### Exercise:
Gather every line below where "completes" appears.

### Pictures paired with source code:
- - -
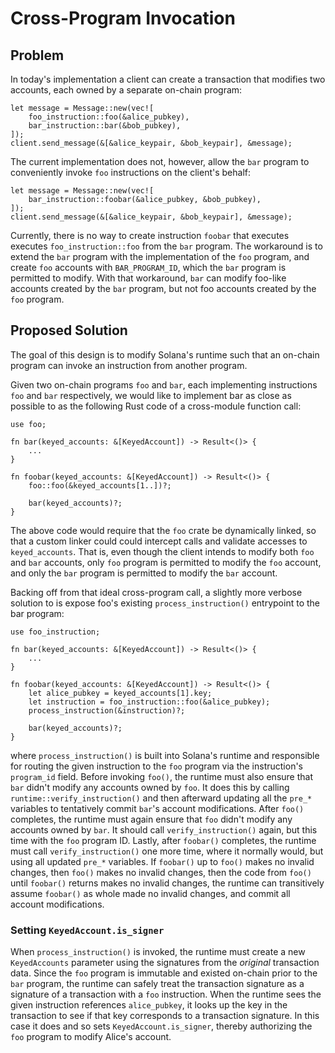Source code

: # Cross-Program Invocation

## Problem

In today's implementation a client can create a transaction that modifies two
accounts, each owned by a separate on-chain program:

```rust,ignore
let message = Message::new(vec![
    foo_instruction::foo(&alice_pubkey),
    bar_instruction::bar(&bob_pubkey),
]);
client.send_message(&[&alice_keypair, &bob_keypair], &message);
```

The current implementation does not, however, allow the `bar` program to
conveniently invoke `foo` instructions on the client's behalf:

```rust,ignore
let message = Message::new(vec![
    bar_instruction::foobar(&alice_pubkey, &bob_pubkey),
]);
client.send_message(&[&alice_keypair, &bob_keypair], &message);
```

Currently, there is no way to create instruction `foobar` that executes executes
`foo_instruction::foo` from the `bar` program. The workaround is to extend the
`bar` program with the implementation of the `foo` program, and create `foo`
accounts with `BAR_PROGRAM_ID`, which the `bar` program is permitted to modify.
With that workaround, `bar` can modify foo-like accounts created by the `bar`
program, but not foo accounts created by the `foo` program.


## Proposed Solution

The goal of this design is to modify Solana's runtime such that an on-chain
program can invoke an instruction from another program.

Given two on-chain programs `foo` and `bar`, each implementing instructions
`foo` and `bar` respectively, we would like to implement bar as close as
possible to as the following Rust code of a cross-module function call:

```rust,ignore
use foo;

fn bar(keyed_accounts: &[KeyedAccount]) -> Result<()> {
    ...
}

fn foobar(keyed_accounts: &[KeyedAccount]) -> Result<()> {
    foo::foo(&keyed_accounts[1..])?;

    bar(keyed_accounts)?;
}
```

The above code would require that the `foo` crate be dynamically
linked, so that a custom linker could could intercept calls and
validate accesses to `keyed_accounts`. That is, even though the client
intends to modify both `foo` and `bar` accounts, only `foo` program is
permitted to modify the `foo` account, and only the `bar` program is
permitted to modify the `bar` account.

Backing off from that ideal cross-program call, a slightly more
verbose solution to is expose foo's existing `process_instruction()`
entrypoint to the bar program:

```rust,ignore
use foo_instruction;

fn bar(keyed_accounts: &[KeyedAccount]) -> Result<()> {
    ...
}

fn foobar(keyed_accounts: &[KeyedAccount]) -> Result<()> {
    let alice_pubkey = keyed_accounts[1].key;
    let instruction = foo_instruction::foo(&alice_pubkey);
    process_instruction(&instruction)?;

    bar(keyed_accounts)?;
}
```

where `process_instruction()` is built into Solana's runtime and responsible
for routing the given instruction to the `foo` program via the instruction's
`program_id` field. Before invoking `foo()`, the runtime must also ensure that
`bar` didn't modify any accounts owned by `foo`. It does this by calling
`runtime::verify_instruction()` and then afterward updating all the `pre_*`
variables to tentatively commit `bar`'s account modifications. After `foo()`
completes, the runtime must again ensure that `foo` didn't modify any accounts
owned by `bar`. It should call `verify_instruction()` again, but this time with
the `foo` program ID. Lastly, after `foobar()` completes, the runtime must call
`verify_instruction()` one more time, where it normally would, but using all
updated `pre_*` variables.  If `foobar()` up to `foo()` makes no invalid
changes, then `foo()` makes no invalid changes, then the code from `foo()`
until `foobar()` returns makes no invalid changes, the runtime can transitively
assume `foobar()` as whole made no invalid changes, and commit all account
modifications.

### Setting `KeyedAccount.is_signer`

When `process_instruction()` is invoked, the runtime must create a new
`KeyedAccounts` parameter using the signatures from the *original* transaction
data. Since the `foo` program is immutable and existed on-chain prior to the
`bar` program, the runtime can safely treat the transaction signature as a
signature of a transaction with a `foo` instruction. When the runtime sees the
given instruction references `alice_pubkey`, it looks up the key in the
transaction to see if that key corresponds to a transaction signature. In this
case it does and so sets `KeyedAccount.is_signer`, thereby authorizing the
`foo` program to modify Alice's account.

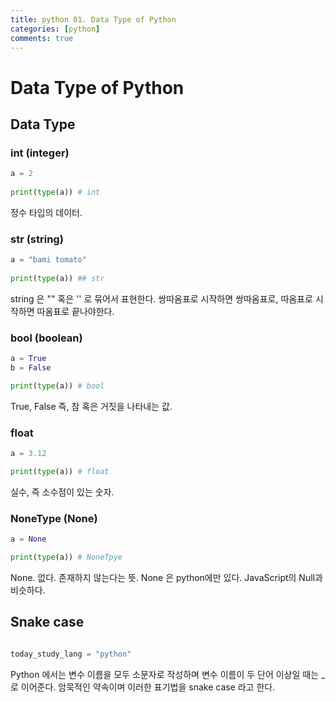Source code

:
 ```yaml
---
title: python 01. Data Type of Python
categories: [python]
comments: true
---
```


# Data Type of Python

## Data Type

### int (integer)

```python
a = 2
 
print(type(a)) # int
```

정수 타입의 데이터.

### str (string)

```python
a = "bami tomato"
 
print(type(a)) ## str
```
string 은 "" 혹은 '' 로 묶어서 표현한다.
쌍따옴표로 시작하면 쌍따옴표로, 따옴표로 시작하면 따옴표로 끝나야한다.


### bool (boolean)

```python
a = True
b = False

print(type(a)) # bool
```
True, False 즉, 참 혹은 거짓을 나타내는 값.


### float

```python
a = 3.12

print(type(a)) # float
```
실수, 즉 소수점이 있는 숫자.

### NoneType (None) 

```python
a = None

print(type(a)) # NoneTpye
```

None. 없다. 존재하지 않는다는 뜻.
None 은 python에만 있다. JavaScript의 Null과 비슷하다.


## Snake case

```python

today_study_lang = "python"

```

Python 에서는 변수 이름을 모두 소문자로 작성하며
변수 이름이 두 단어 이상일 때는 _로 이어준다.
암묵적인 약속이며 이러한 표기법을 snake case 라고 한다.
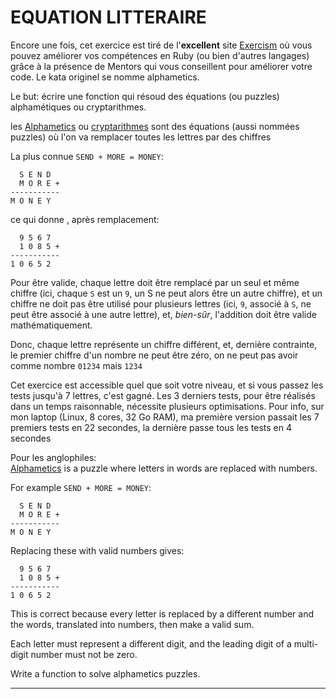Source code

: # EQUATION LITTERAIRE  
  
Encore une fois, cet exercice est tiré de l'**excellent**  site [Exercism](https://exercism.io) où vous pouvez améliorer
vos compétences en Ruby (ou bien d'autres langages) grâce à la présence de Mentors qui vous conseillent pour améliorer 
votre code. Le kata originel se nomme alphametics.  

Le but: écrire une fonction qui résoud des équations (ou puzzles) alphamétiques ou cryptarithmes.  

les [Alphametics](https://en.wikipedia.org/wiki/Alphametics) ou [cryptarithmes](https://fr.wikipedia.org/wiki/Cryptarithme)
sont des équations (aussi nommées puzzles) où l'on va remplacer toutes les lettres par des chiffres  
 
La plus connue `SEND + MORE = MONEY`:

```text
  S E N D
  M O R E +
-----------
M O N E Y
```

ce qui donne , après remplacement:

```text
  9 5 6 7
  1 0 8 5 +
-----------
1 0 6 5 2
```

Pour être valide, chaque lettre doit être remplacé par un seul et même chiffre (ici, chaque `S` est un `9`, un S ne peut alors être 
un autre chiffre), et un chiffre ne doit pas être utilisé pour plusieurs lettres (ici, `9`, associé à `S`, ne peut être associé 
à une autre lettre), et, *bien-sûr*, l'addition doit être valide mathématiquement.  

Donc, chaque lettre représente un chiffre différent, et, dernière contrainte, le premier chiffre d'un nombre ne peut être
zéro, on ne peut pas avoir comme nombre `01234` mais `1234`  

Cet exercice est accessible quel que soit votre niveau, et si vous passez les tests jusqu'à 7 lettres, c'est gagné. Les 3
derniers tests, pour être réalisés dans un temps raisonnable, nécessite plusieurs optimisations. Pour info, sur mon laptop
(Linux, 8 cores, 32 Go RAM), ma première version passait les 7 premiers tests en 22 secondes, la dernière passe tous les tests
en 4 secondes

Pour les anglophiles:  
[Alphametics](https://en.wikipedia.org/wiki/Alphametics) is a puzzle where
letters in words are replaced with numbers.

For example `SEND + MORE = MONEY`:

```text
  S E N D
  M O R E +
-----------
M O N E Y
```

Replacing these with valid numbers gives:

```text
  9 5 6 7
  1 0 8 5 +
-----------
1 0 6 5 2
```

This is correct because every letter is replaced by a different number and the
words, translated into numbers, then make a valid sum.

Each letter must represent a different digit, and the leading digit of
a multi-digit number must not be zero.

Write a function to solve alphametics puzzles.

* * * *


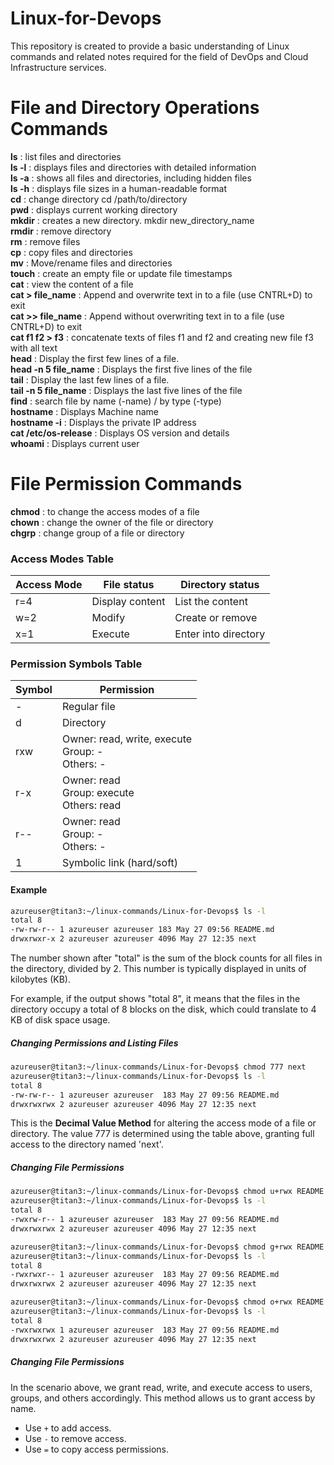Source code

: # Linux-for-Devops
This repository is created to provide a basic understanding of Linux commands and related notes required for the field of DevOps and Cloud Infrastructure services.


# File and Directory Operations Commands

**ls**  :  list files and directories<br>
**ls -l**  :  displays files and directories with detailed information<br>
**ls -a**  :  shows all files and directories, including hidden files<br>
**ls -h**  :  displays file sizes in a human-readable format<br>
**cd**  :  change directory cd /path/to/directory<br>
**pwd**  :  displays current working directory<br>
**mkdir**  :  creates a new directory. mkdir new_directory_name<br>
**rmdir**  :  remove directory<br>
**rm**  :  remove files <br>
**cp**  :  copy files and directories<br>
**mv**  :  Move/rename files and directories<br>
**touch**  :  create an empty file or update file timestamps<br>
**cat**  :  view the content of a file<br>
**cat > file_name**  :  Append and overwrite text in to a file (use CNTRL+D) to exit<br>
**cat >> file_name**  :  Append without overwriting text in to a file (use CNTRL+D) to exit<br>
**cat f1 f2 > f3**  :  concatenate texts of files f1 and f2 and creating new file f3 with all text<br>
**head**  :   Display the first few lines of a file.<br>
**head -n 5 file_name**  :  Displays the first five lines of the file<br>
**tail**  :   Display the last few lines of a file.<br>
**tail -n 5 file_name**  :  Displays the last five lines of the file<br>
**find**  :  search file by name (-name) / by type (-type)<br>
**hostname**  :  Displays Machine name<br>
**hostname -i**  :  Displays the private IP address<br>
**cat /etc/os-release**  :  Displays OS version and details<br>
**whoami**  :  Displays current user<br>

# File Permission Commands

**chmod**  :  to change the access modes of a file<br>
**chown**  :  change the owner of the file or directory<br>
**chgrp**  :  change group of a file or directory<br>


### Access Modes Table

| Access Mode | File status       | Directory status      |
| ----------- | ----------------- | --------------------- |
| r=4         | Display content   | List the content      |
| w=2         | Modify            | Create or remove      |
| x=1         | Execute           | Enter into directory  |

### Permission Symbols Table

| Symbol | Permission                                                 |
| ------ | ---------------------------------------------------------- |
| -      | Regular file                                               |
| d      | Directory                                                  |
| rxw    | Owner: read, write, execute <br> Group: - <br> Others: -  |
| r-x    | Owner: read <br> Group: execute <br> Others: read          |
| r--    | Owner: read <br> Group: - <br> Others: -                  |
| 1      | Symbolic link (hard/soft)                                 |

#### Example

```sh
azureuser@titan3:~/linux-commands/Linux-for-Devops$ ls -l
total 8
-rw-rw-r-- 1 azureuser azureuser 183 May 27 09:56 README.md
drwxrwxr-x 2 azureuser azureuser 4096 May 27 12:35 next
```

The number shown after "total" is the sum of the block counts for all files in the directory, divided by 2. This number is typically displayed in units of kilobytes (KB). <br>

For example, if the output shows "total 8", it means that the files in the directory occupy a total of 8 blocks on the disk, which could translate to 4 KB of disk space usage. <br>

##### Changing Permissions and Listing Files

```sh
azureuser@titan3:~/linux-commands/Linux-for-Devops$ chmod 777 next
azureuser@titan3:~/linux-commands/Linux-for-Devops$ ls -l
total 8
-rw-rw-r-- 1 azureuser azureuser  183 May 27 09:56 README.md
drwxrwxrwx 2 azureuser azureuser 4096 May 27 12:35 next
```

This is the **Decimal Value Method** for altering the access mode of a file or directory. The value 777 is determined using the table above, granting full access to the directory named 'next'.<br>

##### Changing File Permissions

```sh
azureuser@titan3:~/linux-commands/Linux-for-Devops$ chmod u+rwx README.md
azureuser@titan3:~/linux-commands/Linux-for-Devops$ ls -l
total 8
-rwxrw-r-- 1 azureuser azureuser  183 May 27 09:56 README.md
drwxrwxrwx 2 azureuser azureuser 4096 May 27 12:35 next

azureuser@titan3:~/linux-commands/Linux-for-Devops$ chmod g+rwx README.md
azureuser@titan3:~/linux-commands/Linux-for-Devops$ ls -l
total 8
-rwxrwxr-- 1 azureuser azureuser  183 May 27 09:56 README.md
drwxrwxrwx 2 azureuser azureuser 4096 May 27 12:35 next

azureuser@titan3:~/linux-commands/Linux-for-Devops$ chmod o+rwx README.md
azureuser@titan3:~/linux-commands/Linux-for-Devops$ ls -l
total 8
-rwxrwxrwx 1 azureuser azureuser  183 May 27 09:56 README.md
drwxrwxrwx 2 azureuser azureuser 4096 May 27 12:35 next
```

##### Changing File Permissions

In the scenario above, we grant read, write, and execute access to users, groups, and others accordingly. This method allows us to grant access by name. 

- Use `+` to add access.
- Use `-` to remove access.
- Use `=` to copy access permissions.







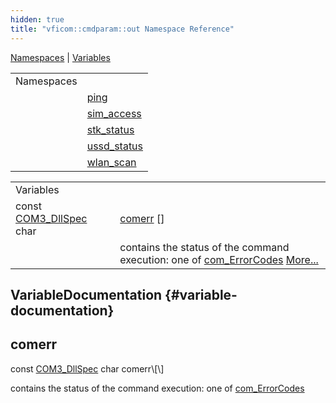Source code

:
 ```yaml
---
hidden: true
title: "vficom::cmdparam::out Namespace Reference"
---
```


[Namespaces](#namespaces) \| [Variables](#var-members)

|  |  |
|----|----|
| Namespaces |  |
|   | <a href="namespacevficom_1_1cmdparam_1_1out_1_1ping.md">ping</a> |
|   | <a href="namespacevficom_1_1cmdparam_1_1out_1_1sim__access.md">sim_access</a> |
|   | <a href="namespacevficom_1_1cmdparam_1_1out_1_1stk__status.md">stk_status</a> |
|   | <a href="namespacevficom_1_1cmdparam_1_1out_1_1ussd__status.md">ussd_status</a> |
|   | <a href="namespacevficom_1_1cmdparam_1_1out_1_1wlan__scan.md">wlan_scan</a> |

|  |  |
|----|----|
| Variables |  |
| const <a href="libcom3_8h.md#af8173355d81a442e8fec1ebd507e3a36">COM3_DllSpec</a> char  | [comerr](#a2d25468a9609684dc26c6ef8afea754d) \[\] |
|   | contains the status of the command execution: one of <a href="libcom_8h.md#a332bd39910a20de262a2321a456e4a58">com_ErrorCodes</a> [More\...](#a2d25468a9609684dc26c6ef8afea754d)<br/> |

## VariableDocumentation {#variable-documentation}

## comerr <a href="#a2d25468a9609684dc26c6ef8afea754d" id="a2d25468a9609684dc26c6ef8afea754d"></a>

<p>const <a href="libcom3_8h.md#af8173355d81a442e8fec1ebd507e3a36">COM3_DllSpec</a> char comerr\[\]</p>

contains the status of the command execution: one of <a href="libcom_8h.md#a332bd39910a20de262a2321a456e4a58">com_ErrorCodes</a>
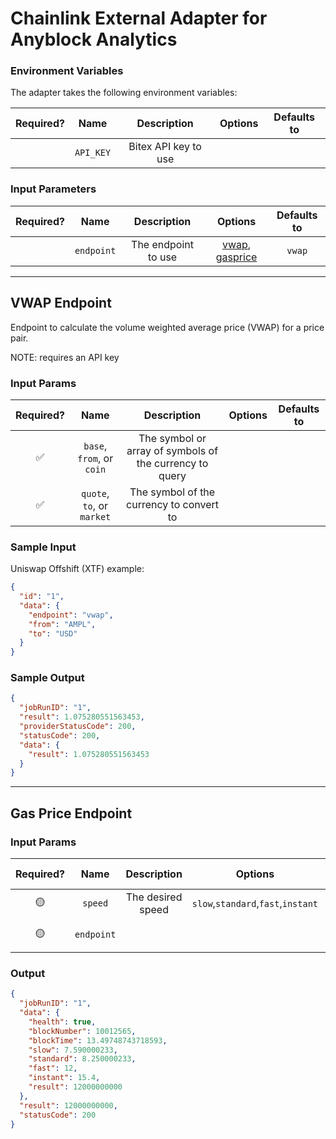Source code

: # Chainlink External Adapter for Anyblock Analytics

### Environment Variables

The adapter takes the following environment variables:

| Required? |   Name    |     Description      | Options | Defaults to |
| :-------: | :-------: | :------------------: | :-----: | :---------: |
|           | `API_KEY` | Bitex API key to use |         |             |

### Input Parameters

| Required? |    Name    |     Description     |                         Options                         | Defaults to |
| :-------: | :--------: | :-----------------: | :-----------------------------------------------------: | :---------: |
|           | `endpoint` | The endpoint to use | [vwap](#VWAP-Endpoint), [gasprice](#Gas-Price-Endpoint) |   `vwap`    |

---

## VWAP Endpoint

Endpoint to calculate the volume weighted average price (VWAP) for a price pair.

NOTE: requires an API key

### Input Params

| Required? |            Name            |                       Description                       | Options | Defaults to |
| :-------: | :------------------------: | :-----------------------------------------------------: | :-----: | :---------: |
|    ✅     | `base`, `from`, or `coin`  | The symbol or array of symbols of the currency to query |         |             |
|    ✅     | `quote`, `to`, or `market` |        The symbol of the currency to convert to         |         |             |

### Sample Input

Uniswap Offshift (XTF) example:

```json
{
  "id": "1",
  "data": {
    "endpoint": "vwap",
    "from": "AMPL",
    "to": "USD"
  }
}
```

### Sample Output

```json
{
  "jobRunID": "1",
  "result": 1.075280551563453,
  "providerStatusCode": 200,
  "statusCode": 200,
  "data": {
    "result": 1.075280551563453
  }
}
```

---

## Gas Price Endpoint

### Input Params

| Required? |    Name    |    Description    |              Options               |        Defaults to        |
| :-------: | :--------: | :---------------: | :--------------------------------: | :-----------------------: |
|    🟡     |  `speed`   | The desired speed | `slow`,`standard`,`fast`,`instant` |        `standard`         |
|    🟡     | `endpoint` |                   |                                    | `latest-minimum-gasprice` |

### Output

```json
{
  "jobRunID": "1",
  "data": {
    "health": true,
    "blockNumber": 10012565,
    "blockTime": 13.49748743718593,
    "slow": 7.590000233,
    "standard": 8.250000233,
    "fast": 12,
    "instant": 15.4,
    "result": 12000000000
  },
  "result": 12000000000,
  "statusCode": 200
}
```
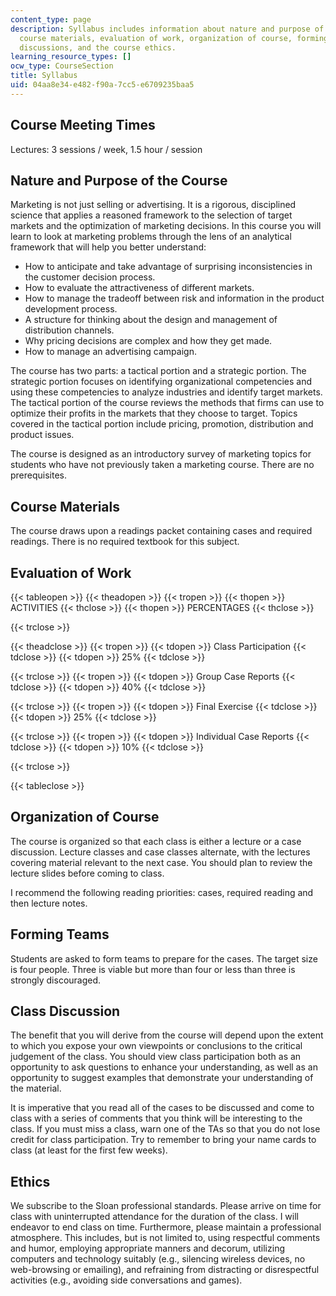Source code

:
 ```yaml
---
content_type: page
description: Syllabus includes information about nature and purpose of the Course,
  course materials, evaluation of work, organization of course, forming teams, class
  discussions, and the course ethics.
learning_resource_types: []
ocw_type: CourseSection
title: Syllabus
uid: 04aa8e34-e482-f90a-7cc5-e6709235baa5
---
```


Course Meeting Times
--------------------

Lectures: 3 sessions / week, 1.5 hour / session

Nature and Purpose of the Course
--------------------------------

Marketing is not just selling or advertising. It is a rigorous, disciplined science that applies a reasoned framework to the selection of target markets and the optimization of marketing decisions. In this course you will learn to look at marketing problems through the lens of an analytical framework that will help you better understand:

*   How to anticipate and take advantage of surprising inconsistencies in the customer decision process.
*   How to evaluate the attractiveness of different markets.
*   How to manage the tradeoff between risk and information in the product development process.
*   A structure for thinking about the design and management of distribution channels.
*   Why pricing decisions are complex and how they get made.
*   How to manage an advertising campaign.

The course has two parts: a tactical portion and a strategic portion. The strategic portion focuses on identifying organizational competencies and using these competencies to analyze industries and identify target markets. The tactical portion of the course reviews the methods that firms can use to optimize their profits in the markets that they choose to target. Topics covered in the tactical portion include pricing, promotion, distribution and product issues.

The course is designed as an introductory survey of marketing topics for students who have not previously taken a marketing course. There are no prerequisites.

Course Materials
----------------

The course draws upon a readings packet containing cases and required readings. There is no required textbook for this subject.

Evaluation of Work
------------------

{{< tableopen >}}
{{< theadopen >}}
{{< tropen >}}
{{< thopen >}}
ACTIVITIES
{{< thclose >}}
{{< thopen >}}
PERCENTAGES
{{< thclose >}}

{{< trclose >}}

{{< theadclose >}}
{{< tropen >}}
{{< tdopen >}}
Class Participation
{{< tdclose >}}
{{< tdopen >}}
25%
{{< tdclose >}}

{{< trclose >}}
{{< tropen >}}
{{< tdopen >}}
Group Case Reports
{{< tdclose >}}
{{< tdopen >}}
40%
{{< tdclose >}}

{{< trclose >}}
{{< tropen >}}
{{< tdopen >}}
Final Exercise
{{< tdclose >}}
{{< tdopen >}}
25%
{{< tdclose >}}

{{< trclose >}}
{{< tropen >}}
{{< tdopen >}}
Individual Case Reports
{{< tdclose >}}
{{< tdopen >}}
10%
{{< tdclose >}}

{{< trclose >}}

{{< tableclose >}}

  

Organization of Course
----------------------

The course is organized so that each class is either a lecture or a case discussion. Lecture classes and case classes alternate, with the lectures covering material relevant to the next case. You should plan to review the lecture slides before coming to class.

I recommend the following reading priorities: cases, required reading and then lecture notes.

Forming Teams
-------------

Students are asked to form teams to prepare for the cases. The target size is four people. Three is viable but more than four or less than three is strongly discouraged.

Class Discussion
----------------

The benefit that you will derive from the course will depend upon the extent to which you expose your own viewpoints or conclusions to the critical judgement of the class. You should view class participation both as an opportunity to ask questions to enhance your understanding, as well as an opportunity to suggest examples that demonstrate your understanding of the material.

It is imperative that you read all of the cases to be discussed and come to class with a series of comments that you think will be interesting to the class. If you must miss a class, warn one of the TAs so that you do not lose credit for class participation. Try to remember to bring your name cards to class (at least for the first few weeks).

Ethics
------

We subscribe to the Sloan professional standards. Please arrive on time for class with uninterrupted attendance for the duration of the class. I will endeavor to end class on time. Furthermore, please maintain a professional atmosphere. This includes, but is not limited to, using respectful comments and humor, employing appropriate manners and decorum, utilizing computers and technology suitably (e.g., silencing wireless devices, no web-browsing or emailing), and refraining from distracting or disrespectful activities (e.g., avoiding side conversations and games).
- - -
### Finished exercise:
completes, the runtime must again ensure that `foo` didn't modify any accounts
the `foo` program ID. Lastly, after `foobar()` completes, the runtime must call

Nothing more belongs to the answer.